OLDEN LIFE
What was the paternoster, asks Andrew Gimson
THE PATERNOSTER is one of the strangest forms of travel ever invented. It is a kind of lift without doors, which travels without stopping, so that one steps into it with a slight feeling of trepidation until one has got used to it.
The first one seems to have been built in Liverpool in 1868, but this English invention has almost died out here. You are far more likely to come across one in Germany, which still has about 250 paternosters in perfect working order. Germany is in most ways more oldfashioned than the UK, and the unglamorous robustness of the paternoster speaks to something in the German character. Why change a piece of machinery which works so well? But the other day, a cloud of doubt was thrown over the future of these devices. The German government introduced safety regulations, so that only people who had received training could use paternosters.
A chorus of complaint went up, for the danger is illusory.
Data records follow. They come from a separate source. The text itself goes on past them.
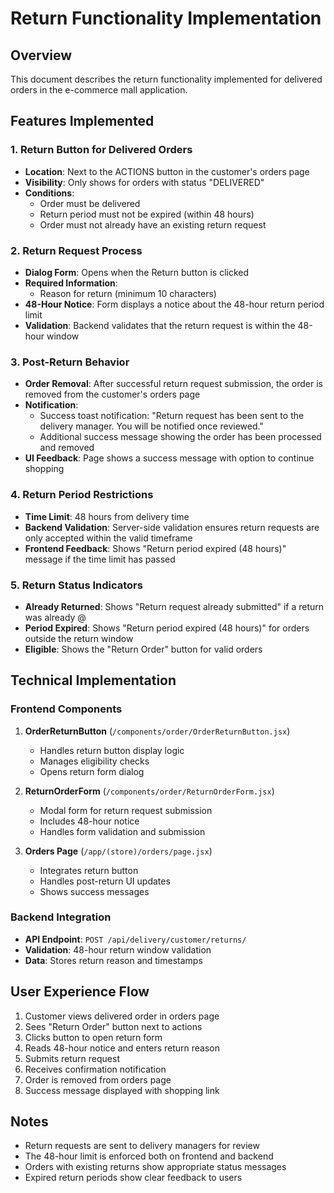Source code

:  # Return Functionality Implementation

## Overview
This document describes the return functionality implemented for delivered orders in the e-commerce mall application.

## Features Implemented

### 1. Return Button for Delivered Orders
- **Location**: Next to the ACTIONS button in the customer's orders page
- **Visibility**: Only shows for orders with status "DELIVERED"
- **Conditions**: 
  - Order must be delivered
  - Return period must not be expired (within 48 hours)
  - Order must not already have an existing return request

### 2. Return Request Process
- **Dialog Form**: Opens when the Return button is clicked
- **Required Information**: 
  - Reason for return (minimum 10 characters)
- **48-Hour Notice**: Form displays a notice about the 48-hour return period limit
- **Validation**: Backend validates that the return request is within the 48-hour window

### 3. Post-Return Behavior
- **Order Removal**: After successful return request submission, the order is removed from the customer's orders page
- **Notification**: 
  - Success toast notification: "Return request has been sent to the delivery manager. You will be notified once reviewed."
  - Additional success message showing the order has been processed and removed
- **UI Feedback**: Page shows a success message with option to continue shopping

### 4. Return Period Restrictions
- **Time Limit**: 48 hours from delivery time
- **Backend Validation**: Server-side validation ensures return requests are only accepted within the valid timeframe
- **Frontend Feedback**: Shows "Return period expired (48 hours)" message if the time limit has passed

### 5. Return Status Indicators
- **Already Returned**: Shows "Return request already submitted" if a return was already 
@ 
- **Period Expired**: Shows "Return period expired (48 hours)" for orders outside the return window
- **Eligible**: Shows the "Return Order" button for valid orders

## Technical Implementation

### Frontend Components
1. **OrderReturnButton** (`/components/order/OrderReturnButton.jsx`)
   - Handles return button display logic
   - Manages eligibility checks
   - Opens return form dialog

2. **ReturnOrderForm** (`/components/order/ReturnOrderForm.jsx`)
   - Modal form for return request submission
   - Includes 48-hour notice
   - Handles form validation and submission

3. **Orders Page** (`/app/(store)/orders/page.jsx`)
   - Integrates return button
   - Handles post-return UI updates
   - Shows success messages

### Backend Integration
- **API Endpoint**: `POST /api/delivery/customer/returns/`
- **Validation**: 48-hour return window validation
- **Data**: Stores return reason and timestamps

## User Experience Flow
1. Customer views delivered order in orders page
2. Sees "Return Order" button next to actions
3. Clicks button to open return form
4. Reads 48-hour notice and enters return reason
5. Submits return request
6. Receives confirmation notification
7. Order is removed from orders page
8. Success message displayed with shopping link

## Notes
- Return requests are sent to delivery managers for review
- The 48-hour limit is enforced both on frontend and backend
- Orders with existing returns show appropriate status messages
- Expired return periods show clear feedback to users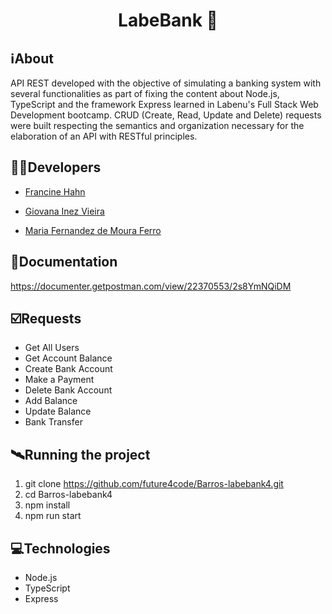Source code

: <h1 align="center">LabeBank 🏦</h1>

##  ℹ️About
API REST developed with the objective of simulating a banking system with several functionalities as part of fixing the content about Node.js, TypeScript and the framework Express learned in Labenu's Full Stack Web Development bootcamp. CRUD (Create, Read, Update and Delete) requests were built respecting the semantics and organization necessary for the elaboration of an API with RESTful principles.

##  👩‍💻Developers
- <a href="https://github.com/francinehahn" target="_blank"><p>Francine Hahn</p></a>
- <a href="https://github.com/gioivieira" target="_blank"><p>Giovana Inez Vieira</p></a>
- <a href="https://github.com/mariafmf" target="_blank"><p>Maria Fernandez de Moura Ferro</p></a>

## 🔗Documentation
https://documenter.getpostman.com/view/22370553/2s8YmNQiDM

## ☑️Requests
- Get All Users
- Get Account Balance
- Create Bank Account
- Make a Payment
- Delete Bank Account
- Add Balance
- Update Balance
- Bank Transfer

## 🛰Running the project
1. git clone https://github.com/future4code/Barros-labebank4.git 
2. cd Barros-labebank4 
3. npm install
4. npm run start

## 💻Technologies
- Node.js
- TypeScript
- Express
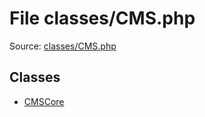 File classes/CMS.php
=========

Source: [classes/CMS.php](https://github.com/PrestaShop/PrestaShop/blob/1.5.0.5/classes/CMS.php)


Classes
-------

* [CMSCore](class.CMSCore.md)

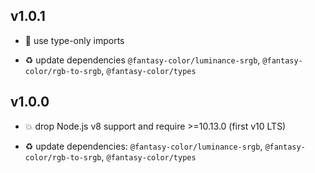 ## v1.0.1

* 🐞 use type-only imports

* ♻️ update dependencies `@fantasy-color/luminance-srgb`, `@fantasy-color/rgb-to-srgb`, `@fantasy-color/types`

## v1.0.0

* 💥 drop Node.js v8 support and require >=10.13.0 (first v10 LTS)

* ♻️ update dependencies: `@fantasy-color/luminance-srgb`, `@fantasy-color/rgb-to-srgb`, `@fantasy-color/types`
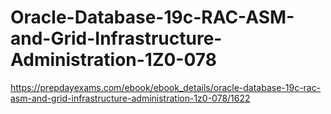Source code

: # Oracle-Database-19c-RAC-ASM-and-Grid-Infrastructure-Administration-1Z0-078
https://prepdayexams.com/ebook/ebook_details/oracle-database-19c-rac-asm-and-grid-infrastructure-administration-1z0-078/1622
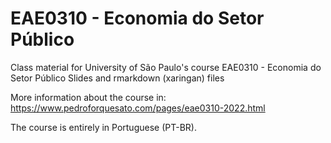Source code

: # EAE0310 - Economia do Setor Público

Class material for University of São Paulo's course EAE0310 - Economia do Setor Público
Slides and rmarkdown (xaringan) files

More information about the course in: https://www.pedroforquesato.com/pages/eae0310-2022.html

The course is entirely in Portuguese (PT-BR).
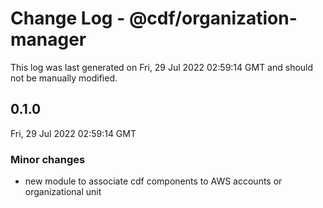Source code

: # Change Log - @cdf/organization-manager

This log was last generated on Fri, 29 Jul 2022 02:59:14 GMT and should not be manually modified.

## 0.1.0
Fri, 29 Jul 2022 02:59:14 GMT

### Minor changes

- new module to associate cdf components to AWS accounts or organizational unit

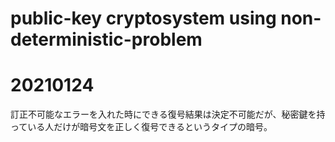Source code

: # public-key cryptosystem using non-deterministic-problem 

# 20210124

訂正不可能なエラーを入れた時にできる復号結果は決定不可能だが、秘密鍵を持っている人だけが暗号文を正しく復号できるというタイプの暗号。
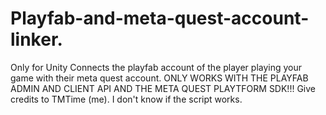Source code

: # Playfab-and-meta-quest-account-linker.
Only for  Unity
Connects the playfab account of the player playing your game with their meta quest account.
ONLY WORKS WITH THE PLAYFAB ADMIN AND CLIENT API AND THE META QUEST PLAYTFORM SDK!!!
Give credits to TMTime (me).
I don't know if the script works.
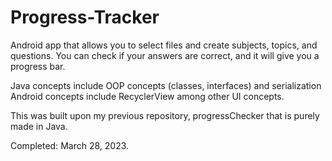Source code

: # Progress-Tracker
Android app that allows you to select files and create subjects, topics, and questions. You can check if your answers are correct, and it will give you a progress bar. 

Java concepts include OOP concepts (classes, interfaces) and serialization
Android concepts include RecyclerView among other UI concepts. 

This was built upon my previous repository, progressChecker that is purely made in Java. 

Completed: March 28, 2023. 
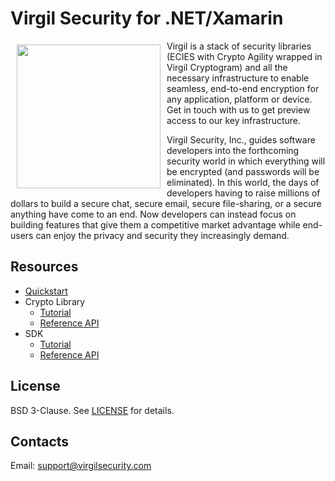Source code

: # Virgil Security for .NET/Xamarin

<a href="https://d3js.org"><img width="230px" src="https://github.com/VirgilSecurity/virgil-net/blob/master/logo.png" align="left" hspace="10" vspace="6"></a>

Virgil is a stack of security libraries (ECIES with Crypto Agility wrapped in Virgil Cryptogram) and all the necessary infrastructure to enable seamless, end-to-end encryption for any application, platform or device. Get in touch with us to get preview access to our key infrastructure.

Virgil Security, Inc., guides software developers into the forthcoming security world in which everything will be encrypted (and passwords will be eliminated). In this world, the days of developers having to raise millions of dollars to build a secure chat, secure email, secure file-sharing, or a secure anything have come to an end. Now developers can instead focus on building features that give them a competitive market advantage while end-users can enjoy the privacy and security they increasingly demand.

## Resources

* [Quickstart](https://github.com/VirgilSecurity/virgil/blob/master/dot-net-csharp/quickstart/readme.md)
* Crypto Library 
  * [Tutorial](https://github.com/VirgilSecurity/virgil/blob/master/dot-net-csharp/crypto-library/readme.md) 
  * [Reference API](https://github.com/VirgilSecurity/virgil/blob/master/dot-net-csharp/crypto-library/reference-api.md)
* SDK
  * [Tutorial](https://github.com/VirgilSecurity/virgil/blob/master/dot-net-csharp/keys-sdk/readme.md)
  * [Reference API](https://github.com/VirgilSecurity/virgil/blob/master/dot-net-csharp/keys-sdk/reference-api.md)

## License
BSD 3-Clause. See [LICENSE](https://github.com/VirgilSecurity/virgil/blob/master/LICENSE) for details.

## Contacts
Email: <support@virgilsecurity.com>

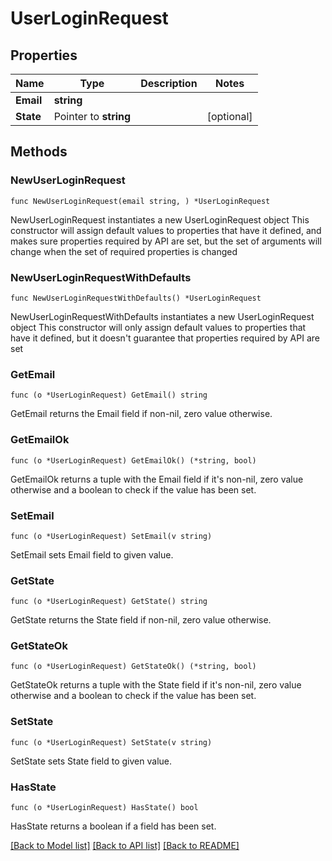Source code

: # UserLoginRequest

## Properties

Name | Type | Description | Notes
------------ | ------------- | ------------- | -------------
**Email** | **string** |  | 
**State** | Pointer to **string** |  | [optional] 

## Methods

### NewUserLoginRequest

`func NewUserLoginRequest(email string, ) *UserLoginRequest`

NewUserLoginRequest instantiates a new UserLoginRequest object
This constructor will assign default values to properties that have it defined,
and makes sure properties required by API are set, but the set of arguments
will change when the set of required properties is changed

### NewUserLoginRequestWithDefaults

`func NewUserLoginRequestWithDefaults() *UserLoginRequest`

NewUserLoginRequestWithDefaults instantiates a new UserLoginRequest object
This constructor will only assign default values to properties that have it defined,
but it doesn't guarantee that properties required by API are set

### GetEmail

`func (o *UserLoginRequest) GetEmail() string`

GetEmail returns the Email field if non-nil, zero value otherwise.

### GetEmailOk

`func (o *UserLoginRequest) GetEmailOk() (*string, bool)`

GetEmailOk returns a tuple with the Email field if it's non-nil, zero value otherwise
and a boolean to check if the value has been set.

### SetEmail

`func (o *UserLoginRequest) SetEmail(v string)`

SetEmail sets Email field to given value.


### GetState

`func (o *UserLoginRequest) GetState() string`

GetState returns the State field if non-nil, zero value otherwise.

### GetStateOk

`func (o *UserLoginRequest) GetStateOk() (*string, bool)`

GetStateOk returns a tuple with the State field if it's non-nil, zero value otherwise
and a boolean to check if the value has been set.

### SetState

`func (o *UserLoginRequest) SetState(v string)`

SetState sets State field to given value.

### HasState

`func (o *UserLoginRequest) HasState() bool`

HasState returns a boolean if a field has been set.


[[Back to Model list]](../README.md#documentation-for-models) [[Back to API list]](../README.md#documentation-for-api-endpoints) [[Back to README]](../README.md)


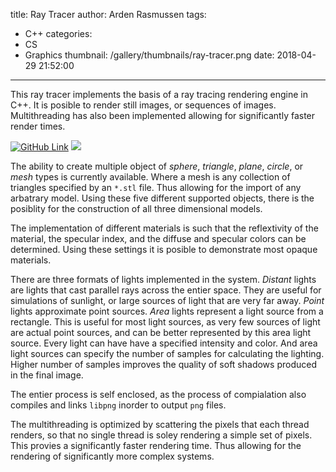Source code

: title: Ray Tracer
author: Arden Rasmussen
tags:
  - C++
categories:
  - CS
  - Graphics
thumbnail: /gallery/thumbnails/ray-tracer.png
date: 2018-04-29 21:52:00
---
This ray tracer implements the basis of a ray tracing rendering engine in C++. It is posible to render still images, or sequences of images. Multithreading has also been implemented allowing for significantly faster render times.


[![GitHub Link](https://img.shields.io/badge/Github-Ray_Tracer-blue.svg?style=for-the-badge)](https://github.com/LuxAtrumStudio/RayTracer) ![](https://img.shields.io/github/repo-size/LuxAtrumStudio/RayTracer.svg?style=for-the-badge)


<!-- more -->

The ability to create multiple object of *sphere*, *triangle*, *plane*, *circle*, or *mesh* types is currently available. Where a mesh is any collection of triangles specified by an ``*.stl`` file. Thus allowing for the import of any arbatrary model. Using these five different supported objects, there is the posiblity for the construction of all three dimensional models.

The implementation of different materials is such that the reflextivity of the material, the specular index, and the diffuse and specular colors can be determined. Using these settings it is posible to demonstrate most opaque materials.

There are three formats of lights implemented in the system. *Distant* lights are lights that cast parallel rays across the entier space. They are useful for simulations of sunlight, or large sources of light that are very far away. *Point* lights approximate point sources. *Area* lights represent a light source from a rectangle. This is useful for most light sources, as very few sources of light are actual point sources, and can be better represented by this area light source. Every light can have have a specified intensity and color. And area light sources can specify the number of samples for calculating the lighting. Higher number of samples improves the quality of soft shadows produced in the final image.

The entier process is self enclosed, as the process of compialation also compiles and links ``libpng`` inorder to output ``png`` files.

The multithreading is optimized by scattering the pixels that each thread renders, so that no single thread is soley rendering a simple set of pixels. This provies a significantly faster rendering time. Thus allowing for the rendering of significantly more complex systems.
People who had been using them for decades without injury faced the prospect of being made to get a qualification before they could continue to do so. It may feel slightly daring to enter a moving cabin, but there are handles to hold on to, and defenders of paternosters insist there is no evidence of anyone being hurt while entering or leaving one of these modest, two-person compartments. My friend Moritz Hagenmeyer, a lawyer in Hamburg, used to love being taken as a child to ride on one of the paternosters in the city. His father always asked him to take care it was not one of those where you would come back upside down.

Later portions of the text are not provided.